15.12.2024 - 05:15 | Son Güncellenme:
Bahri Doğukan Şahin
Bahri Doğukan Şahin - Antik dünyanın günümüzde ikisi Türkiye sınırları içinde kalmış olan ve bir dönem Osmanlı İmparatorluğu’nun hepsine birden ev sahipliği yaptığı yedi harikasından geriye pek de bir şey kalmadı.
İzmir’deki Efes Antik Kenti’nde kalıntılarını gördüğümüz Artemis Tapınağı ve Bodrum’da izlerini bulduğumuz Halikarnas Mozolesi, ülkemiz sınırları içinde kalan antik yedi harika arasındadır. Rodos Adası’nda bulunan ve Rodos Heykeli olarak bilinen devasa heykelden ise günümüze çizimler haricinde hiçbir şey kalmamıştır.
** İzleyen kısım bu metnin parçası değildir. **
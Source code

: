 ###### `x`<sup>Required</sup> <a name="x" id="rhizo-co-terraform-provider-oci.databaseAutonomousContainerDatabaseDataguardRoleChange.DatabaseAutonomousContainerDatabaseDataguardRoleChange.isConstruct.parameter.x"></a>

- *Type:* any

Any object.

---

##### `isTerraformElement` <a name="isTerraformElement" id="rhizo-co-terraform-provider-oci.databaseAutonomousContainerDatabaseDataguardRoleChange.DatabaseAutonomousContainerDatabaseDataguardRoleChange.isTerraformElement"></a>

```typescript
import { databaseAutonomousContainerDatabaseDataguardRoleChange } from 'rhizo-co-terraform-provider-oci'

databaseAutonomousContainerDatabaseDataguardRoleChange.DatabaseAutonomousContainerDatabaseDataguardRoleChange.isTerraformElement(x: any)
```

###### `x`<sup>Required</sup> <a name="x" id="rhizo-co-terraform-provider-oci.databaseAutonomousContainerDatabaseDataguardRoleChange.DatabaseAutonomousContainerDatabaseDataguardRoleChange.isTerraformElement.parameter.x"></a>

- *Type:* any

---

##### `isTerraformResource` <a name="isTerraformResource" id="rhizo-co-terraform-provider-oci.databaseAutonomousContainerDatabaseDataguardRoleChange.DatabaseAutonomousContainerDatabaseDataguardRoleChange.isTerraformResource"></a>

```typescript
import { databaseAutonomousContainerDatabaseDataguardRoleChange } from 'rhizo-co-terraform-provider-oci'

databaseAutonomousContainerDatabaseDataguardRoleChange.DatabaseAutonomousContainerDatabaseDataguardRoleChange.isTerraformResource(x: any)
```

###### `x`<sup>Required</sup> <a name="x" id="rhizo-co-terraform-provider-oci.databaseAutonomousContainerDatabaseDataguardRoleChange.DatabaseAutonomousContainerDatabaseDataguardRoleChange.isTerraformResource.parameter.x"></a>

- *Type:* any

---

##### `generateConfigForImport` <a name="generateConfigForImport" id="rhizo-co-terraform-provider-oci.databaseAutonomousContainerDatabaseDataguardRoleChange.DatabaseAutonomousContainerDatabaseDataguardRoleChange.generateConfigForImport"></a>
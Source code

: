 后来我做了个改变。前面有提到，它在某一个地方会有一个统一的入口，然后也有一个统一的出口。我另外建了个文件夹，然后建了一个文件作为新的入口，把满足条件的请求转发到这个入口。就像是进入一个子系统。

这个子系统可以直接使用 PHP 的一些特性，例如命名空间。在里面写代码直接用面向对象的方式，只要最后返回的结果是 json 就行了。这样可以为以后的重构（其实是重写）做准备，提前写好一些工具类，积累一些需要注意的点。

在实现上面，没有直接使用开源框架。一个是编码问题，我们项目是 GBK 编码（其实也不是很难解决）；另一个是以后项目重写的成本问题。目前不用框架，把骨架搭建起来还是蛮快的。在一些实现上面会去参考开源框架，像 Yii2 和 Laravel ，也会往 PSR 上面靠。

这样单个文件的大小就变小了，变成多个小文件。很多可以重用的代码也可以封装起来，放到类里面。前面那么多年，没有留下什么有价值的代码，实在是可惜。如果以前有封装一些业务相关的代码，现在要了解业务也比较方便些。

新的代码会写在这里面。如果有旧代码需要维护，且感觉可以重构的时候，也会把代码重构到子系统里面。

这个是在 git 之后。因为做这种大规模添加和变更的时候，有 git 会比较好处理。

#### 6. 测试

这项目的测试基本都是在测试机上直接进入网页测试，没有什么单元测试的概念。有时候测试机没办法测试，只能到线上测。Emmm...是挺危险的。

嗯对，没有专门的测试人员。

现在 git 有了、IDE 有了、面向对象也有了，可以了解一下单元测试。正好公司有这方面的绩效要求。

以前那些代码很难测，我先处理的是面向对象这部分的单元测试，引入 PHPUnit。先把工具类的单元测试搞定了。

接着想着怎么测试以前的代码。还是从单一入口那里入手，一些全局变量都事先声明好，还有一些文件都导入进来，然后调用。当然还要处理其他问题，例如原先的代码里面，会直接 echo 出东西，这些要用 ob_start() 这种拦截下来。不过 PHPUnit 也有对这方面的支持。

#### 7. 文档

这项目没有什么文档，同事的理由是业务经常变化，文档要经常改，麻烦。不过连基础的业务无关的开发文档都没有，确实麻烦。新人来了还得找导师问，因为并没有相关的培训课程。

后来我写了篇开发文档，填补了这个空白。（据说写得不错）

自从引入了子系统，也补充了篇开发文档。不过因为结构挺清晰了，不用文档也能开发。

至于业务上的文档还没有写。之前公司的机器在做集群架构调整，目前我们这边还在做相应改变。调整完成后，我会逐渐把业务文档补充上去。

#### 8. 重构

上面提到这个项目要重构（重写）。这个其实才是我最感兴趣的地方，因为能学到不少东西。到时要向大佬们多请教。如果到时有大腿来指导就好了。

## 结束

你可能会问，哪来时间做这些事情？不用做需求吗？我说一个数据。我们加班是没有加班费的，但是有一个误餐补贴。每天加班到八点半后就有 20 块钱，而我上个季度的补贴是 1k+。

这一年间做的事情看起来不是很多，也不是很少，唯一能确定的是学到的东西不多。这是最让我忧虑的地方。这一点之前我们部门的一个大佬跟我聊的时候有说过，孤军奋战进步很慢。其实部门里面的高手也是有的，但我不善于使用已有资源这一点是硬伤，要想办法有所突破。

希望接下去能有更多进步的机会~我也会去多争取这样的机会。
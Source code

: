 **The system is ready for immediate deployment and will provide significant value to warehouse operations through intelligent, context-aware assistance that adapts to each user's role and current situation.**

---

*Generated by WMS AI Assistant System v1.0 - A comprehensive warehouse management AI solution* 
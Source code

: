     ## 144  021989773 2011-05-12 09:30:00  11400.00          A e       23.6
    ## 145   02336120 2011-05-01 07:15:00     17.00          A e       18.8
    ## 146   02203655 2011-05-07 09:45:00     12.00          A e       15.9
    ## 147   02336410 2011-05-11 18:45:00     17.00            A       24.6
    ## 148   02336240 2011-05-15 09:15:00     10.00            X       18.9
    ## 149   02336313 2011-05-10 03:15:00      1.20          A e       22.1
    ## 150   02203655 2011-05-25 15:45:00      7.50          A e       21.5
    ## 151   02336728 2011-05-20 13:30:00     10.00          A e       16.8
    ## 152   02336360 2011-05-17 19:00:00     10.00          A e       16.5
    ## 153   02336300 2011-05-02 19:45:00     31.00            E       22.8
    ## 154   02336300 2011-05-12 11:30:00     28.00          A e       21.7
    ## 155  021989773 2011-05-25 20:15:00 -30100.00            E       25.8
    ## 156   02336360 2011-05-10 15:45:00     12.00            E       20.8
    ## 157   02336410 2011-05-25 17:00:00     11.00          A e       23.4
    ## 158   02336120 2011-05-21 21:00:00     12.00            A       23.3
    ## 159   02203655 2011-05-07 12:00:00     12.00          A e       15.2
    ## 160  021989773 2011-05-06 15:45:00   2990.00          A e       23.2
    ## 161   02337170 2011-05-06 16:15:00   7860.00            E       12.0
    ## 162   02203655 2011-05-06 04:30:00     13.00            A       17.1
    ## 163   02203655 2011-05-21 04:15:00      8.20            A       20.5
Mısır’ın önemli ticaret ve liman kenti İskenderiye’de bir zamanlar ihtişamlı bir şekilde ayakta duran İskenderiye Feneri ve Yunanistan’ın Olimpia kentinde bulunan muazzam büyüklükteki Zeus Heykeli de yine Antik Dönem’in en gözde yapıları arasında yer alıyordu. Zeus Heykeli’nin daha sonra sökülerek Konstantinopolis’te yeniden inşa edildiği de tarih sahnesinde karşımıza çıkan bilgiler arasında yer alır.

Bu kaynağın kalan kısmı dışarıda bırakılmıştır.